Dans ce livre, les personnages sont des anonymes, des gens que nous croisons sans rien savoir d'eux. Il y a beaucoup d'éléments théâtraux, oraux, et presque pataphysiques, pour reprendre le concept d'Alfred Jarry. Pensez-vous qu'à l'époque, le climat social aurait pu rendre fous les Argentins ?
Il est évident que nous vivions dans une forme de folie : la paranoïa, pour être plus précise. Et le plus triste c'est qu'elle était justifiée. Par rapport aux autres points soulevés, je dois dire que cette situation – le terrorisme d'État camouflé par les milices et les paramilitaires – appartenait à un ordre si ce n'est pataphysique ou surréaliste, pour le moins réellement cauchemardesque. Et tout était extrêmement théâtral parce que tout était visible. Quand les militaires prirent le pouvoir en 1976, la chose était toujours aussi atroce mais rendue invisible, cachée, souterraine, déguisée d'une fausse normalité qui était encore plus terrifiante.
Dans la nouvelle Aquí pasan cosas raras il y a deux personnages, Mario et Pedro, qui trouvent un portefeuille dans un café. Vous utilisez ce lieu dans plusieurs nouvelles, pourquoi ?
Tout d'abord parce que, comme je l'ai dit, j'allais dans les cafés pour écrire. Mais il est vrai qu'en ville, à cette époque, la vie se passait pour beaucoup dans les cafés ; c'était des lieux de rencontre et de rendez-vous ratés, de rendez-vous clandestins, de dissimulation et de secrets. Les cafés de Buenos Aires ont toujours été un centre important de notre vie sociale et politique.

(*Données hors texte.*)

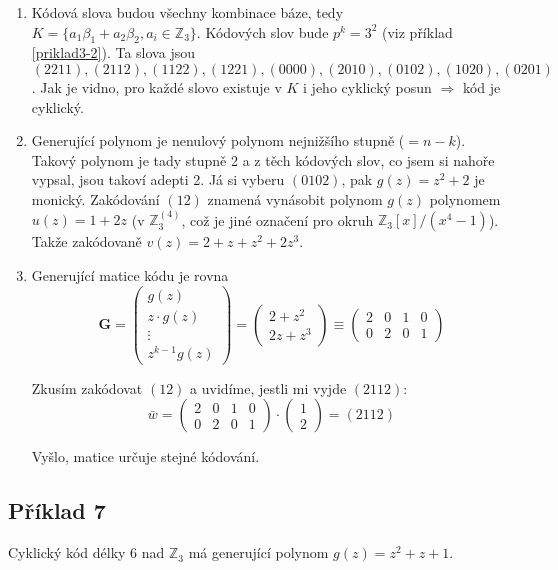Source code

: \documentclass{article}
\begin{document}
\begin{enumerate}
	\item Kódová slova budou všechny kombinace báze, tedy $K = \{a_1\beta_1 + a_2\beta_2, a_i \in \mathbb{Z}_3 \}$. Kódových slov bude $p^k = 3^2$ (viz příklad \ref{priklad3-2}). Ta slova jsou $(2211),(2112),(1122),(1221),(0000),(2010),(0102),(1020),(0201)$. Jak je vidno, pro každé slovo existuje v $K$ i jeho cyklický posun $\Rightarrow$ kód je cyklický. 
	\item Generující polynom je nenulový polynom nejnižšího stupně ($=n-k$). Takový polynom je tady stupně 2 a z těch kódových slov, co jsem si nahoře vypsal, jsou takoví adepti 2. Já si vyberu $(0102)$, pak $g(z) = z^2 + 2$ je monický. Zakódování $(12)$ znamená vynásobit polynom $g(z)$ polynomem $u(z) = 1 + 2z$ (v $\mathbb{Z}_3^{(4)}$, což je jiné označení pro okruh $\mathbb{Z}_3[x]/(x^4 - 1)$). Takže zakódovaně $v(z) = 2 + z + z^2 + 2z^3$.   
	\item Generující matice kódu je rovna
	\[ \mathbf{G} = \begin{pmatrix}
  g(z) \\
  z\cdot g(z) \\
  \vdots \\
  z^{k-1}g(z)
	\end{pmatrix} = 
	\begin{pmatrix}
  2 + z^2\\
  2z + z^3 
	\end{pmatrix} \equiv
	\begin{pmatrix}
  2 & 0 & 1 & 0\\
  0 & 2 & 0 & 1 
	\end{pmatrix}
\]

Zkusím zakódovat $(12)$ a uvidíme, jestli mi vyjde $(2112)$:
\[ \bar{w} = \begin{pmatrix}
  2 & 0 & 1 & 0\\
  0 & 2 & 0 & 1 
	\end{pmatrix}\cdot 
	\begin{pmatrix}
  1\\
  2 
	\end{pmatrix} = (2112)
	\]
	
	Vyšlo, matice určuje stejné kódování.	
\end{enumerate}

\subsection{Příklad 7}
Cyklický kód délky 6 nad $\mathbb{Z}_3$ má generující polynom $g(z) = z^2 + z + 1$.
\end{document}
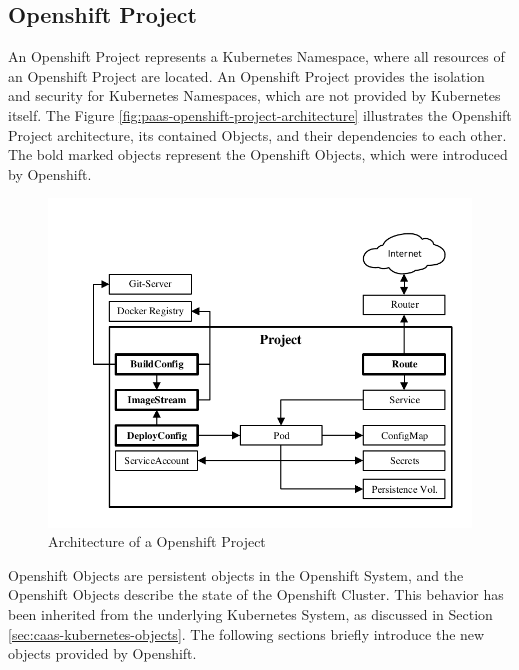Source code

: \subsection{Openshift Project}
\label{sec:paas-openshift-project}
An Openshift Project represents a Kubernetes Namespace, where all resources of an Openshift Project are located. An Openshift Project provides the isolation and security for Kubernetes Namespaces, which are not provided by Kubernetes itself. The Figure \vref{fig:paas-openshift-project-architecture} illustrates the Openshift Project architecture, its contained Objects, and their dependencies to each other. The bold marked objects represent the Openshift Objects, which were introduced by Openshift.
\newpage

\begin{figure}[htbp]
	\centering
	\includegraphics[scale=1]{images/openshift-project-architecture.pdf}
	\caption{Architecture of a Openshift Project}
	\label{fig:paas-openshift-project-architecture}
\end{figure} 

Openshift Objects are persistent objects in the Openshift System, and the Openshift Objects describe the state of the Openshift Cluster. This behavior has been inherited from the underlying Kubernetes System, as discussed in Section \vref{sec:caas-kubernetes-objects}. The following sections briefly introduce the new objects provided by Openshift. 

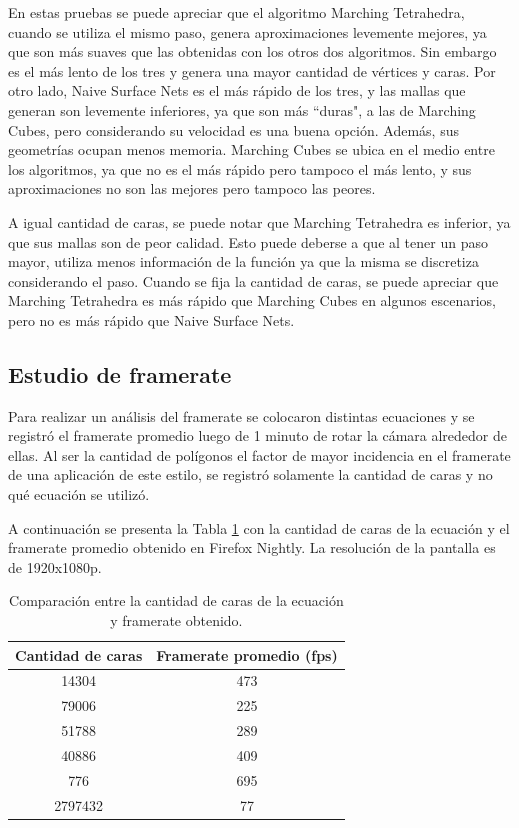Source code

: \documentclass[12pt]{article}
\begin{document}
En estas pruebas se puede apreciar que el algoritmo Marching Tetrahedra, cuando se utiliza el mismo paso, genera aproximaciones levemente mejores, ya que son más suaves que las obtenidas con los otros dos algoritmos. Sin embargo es el más lento de los tres y genera una mayor cantidad de vértices y caras. Por otro lado, Naive Surface Nets es el más rápido de los tres, y las mallas que generan son levemente inferiores, ya que son más ``duras", a las de Marching Cubes, pero considerando su velocidad es una buena opción. Además, sus geometrías ocupan menos memoria. Marching Cubes se ubica en el medio entre los algoritmos, ya que no es el más rápido pero tampoco el más lento, y sus aproximaciones no son las mejores pero tampoco las peores.

A igual cantidad de caras, se puede notar que Marching Tetrahedra es inferior, ya que sus mallas son de peor calidad. Esto puede deberse a que al tener un paso mayor, utiliza menos información de la función ya que la misma se discretiza considerando el paso. Cuando se fija la cantidad de caras, se puede apreciar que Marching Tetrahedra es más rápido que Marching Cubes en algunos escenarios, pero no es más rápido que Naive Surface Nets.

\subsection{ Estudio de framerate}
\noindent Para realizar un análisis del framerate se colocaron distintas ecuaciones y se registró el framerate promedio luego de 1 minuto de rotar la cámara alrededor de ellas. Al ser la cantidad de polígonos  el factor de mayor incidencia en el framerate de una aplicación de este estilo, se registró solamente la cantidad de caras y no qué ecuación se utilizó.

A continuación se presenta la Tabla \ref{fps} con la cantidad de caras de la ecuación y el framerate promedio obtenido en Firefox Nightly. La resolución de la pantalla es de 1920x1080p.

\begin{table}[h!]
  \centering
  \label{tab:table1}
  \begin{tabular}{cc}
    \toprule
    Cantidad de caras & Framerate promedio (fps)\\
    \midrule
    14304 & 473\\
    79006 & 225\\
    51788 & 289\\
    40886&409\\
    776&695\\
    2797432&77\\
    \bottomrule
  \end{tabular}
  \caption{Comparación entre la cantidad de caras de la ecuación y framerate obtenido.}
\label{fps}
\end{table}
\end{document}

Vous travaillez beaucoup avec la voix. Dans ces nouvelles, ce qui peut perturber le lecteur, c'est qu'il n'y a pas de narrateur omniscient pour le guider. Nous sentons une grande liberté dans vos nouvelles, malgré le contexte dans lequel vous écrivez. Il y a des histoires macabres comme par exemple celle appelée « Los mejores calzados » dans laquelle des mendiants récupèrent les chaussures des morts pour leur donner une deuxième vie . Cela vous permet d'évoquer les horreurs de « la lutte antisubversive », en décrivant les vêtements des morts : « En revanche, les vêtements, eux, sont bien inutilisables. Ils comportent généralement des orifices de balles et des taches de sang, ou bien ils ont été déchiquetés par des coups de fouets, ou bien la gégène leur a laissé des brûlures très moches et difficiles à cacher. C'est pour cela que nous ne comptons pas sur les vêtements, par contre les chaussures sont impeccables. » Avez-vous ressenti la nécessité d'écrire sur cela ? La nouvelle permettait-elle de le faire de la façon la plus adéquate ?
Je pense que tous les genres sont valides si l'on peut franchir les barrières de la censure, tant externe qu'interne. Et ce n'était pas le moment de se mettre à réfléchir pour écrire un essai ou un traité politique – qui ne sont de toute façon pas mes outils – parce que ce qui était attendu de nous, dans le cas où nous pouvions dire quelque chose, et nous n'étions pas nombreux à pouvoir le faire, c'était d'être dans l'immédiateté et de répondre comme dans une partie de ping-pong en renvoyant la balle de l'horreur auquel nous assistions quotidiennement.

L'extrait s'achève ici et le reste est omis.